::: Stored data :::

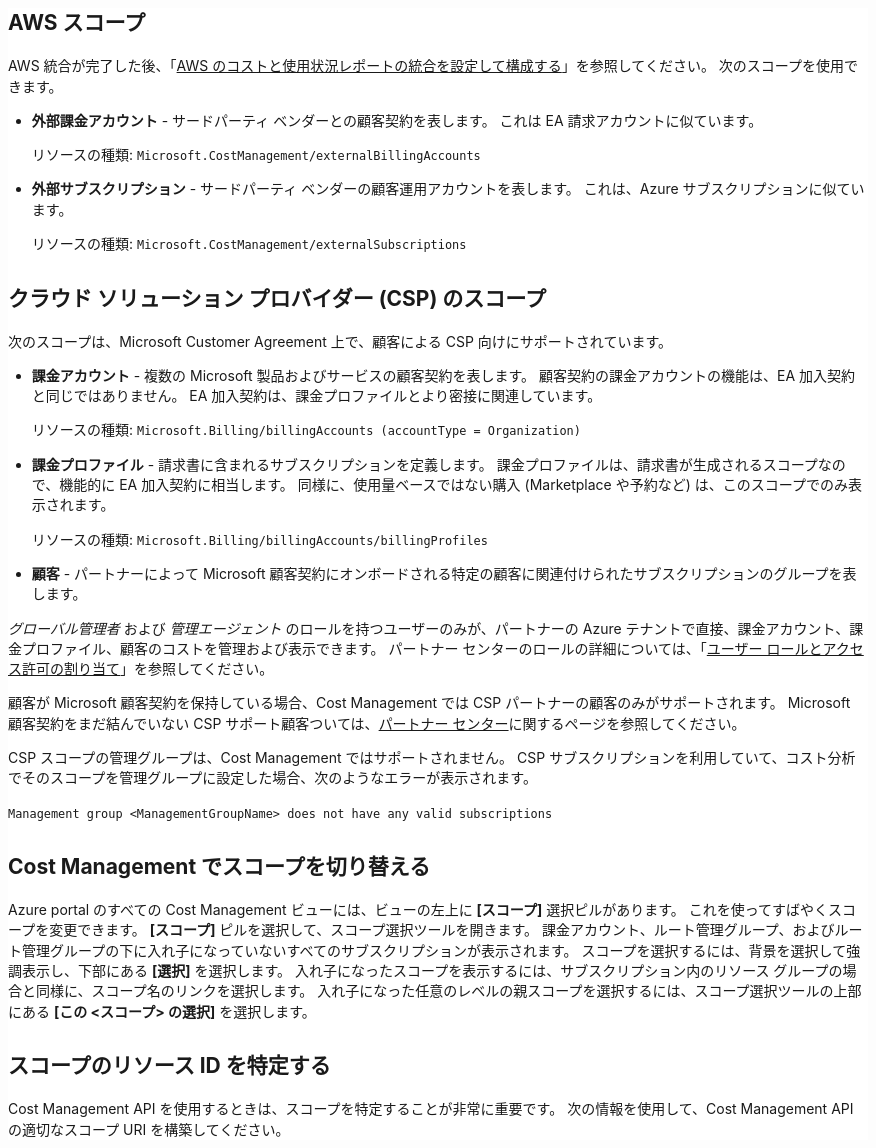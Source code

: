## <a name="aws-scopes"></a>AWS スコープ

AWS 統合が完了した後、「[AWS のコストと使用状況レポートの統合を設定して構成する](aws-integration-set-up-configure.md)」を参照してください。 次のスコープを使用できます。

- **外部課金アカウント** - サードパーティ ベンダーとの顧客契約を表します。 これは EA 請求アカウントに似ています。

    リソースの種類: `Microsoft.CostManagement/externalBillingAccounts`

- **外部サブスクリプション** - サードパーティ ベンダーの顧客運用アカウントを表します。 これは、Azure サブスクリプションに似ています。

    リソースの種類: `Microsoft.CostManagement/externalSubscriptions`

## <a name="cloud-solution-provider-csp-scopes"></a>クラウド ソリューション プロバイダー (CSP) のスコープ

次のスコープは、Microsoft Customer Agreement 上で、顧客による CSP 向けにサポートされています。

- **課金アカウント** - 複数の Microsoft 製品およびサービスの顧客契約を表します。 顧客契約の課金アカウントの機能は、EA 加入契約と同じではありません。 EA 加入契約は、課金プロファイルとより密接に関連しています。

    リソースの種類: `Microsoft.Billing/billingAccounts (accountType = Organization)`

- **課金プロファイル** - 請求書に含まれるサブスクリプションを定義します。 課金プロファイルは、請求書が生成されるスコープなので、機能的に EA 加入契約に相当します。 同様に、使用量ベースではない購入 (Marketplace や予約など) は、このスコープでのみ表示されます。

    リソースの種類: `Microsoft.Billing/billingAccounts/billingProfiles`

- **顧客** - パートナーによって Microsoft 顧客契約にオンボードされる特定の顧客に関連付けられたサブスクリプションのグループを表します。

*グローバル管理者* および *管理エージェント* のロールを持つユーザーのみが、パートナーの Azure テナントで直接、課金アカウント、課金プロファイル、顧客のコストを管理および表示できます。 パートナー センターのロールの詳細については、「[ユーザー ロールとアクセス許可の割り当て](/partner-center/permissions-overview)」を参照してください。

顧客が Microsoft 顧客契約を保持している場合、Cost Management では CSP パートナーの顧客のみがサポートされます。 Microsoft 顧客契約をまだ結んでいない CSP サポート顧客ついては、[パートナー センター](/azure/cloud-solution-provider/overview/partner-center-overview)に関するページを参照してください。

CSP スコープの管理グループは、Cost Management ではサポートされません。 CSP サブスクリプションを利用していて、コスト分析でそのスコープを管理グループに設定した場合、次のようなエラーが表示されます。

`Management group <ManagementGroupName> does not have any valid subscriptions`

## <a name="switch-between-scopes-in-cost-management"></a>Cost Management でスコープを切り替える

Azure portal のすべての Cost Management ビューには、ビューの左上に **[スコープ]** 選択ピルがあります。 これを使ってすばやくスコープを変更できます。 **[スコープ]** ピルを選択して、スコープ選択ツールを開きます。 課金アカウント、ルート管理グループ、およびルート管理グループの下に入れ子になっていないすべてのサブスクリプションが表示されます。 スコープを選択するには、背景を選択して強調表示し、下部にある **[選択]** を選択します。 入れ子になったスコープを表示するには、サブスクリプション内のリソース グループの場合と同様に、スコープ名のリンクを選択します。 入れ子になった任意のレベルの親スコープを選択するには、スコープ選択ツールの上部にある **[この &lt;スコープ&gt; の選択]** を選択します。

## <a name="identify-the-resource-id-for-a-scope"></a>スコープのリソース ID を特定する

Cost Management API を使用するときは、スコープを特定することが非常に重要です。 次の情報を使用して、Cost Management API の適切なスコープ URI を構築してください。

:::

— To do —
Please filter the entries for the word "リソースの種類" and copy the lines that have it.

— Reply —
    リソースの種類: `Microsoft.CostManagement/externalBillingAccounts`
    リソースの種類: `Microsoft.CostManagement/externalSubscriptions`
    リソースの種類: `Microsoft.Billing/billingAccounts (accountType = Organization)`
    リソースの種類: `Microsoft.Billing/billingAccounts/billingProfiles`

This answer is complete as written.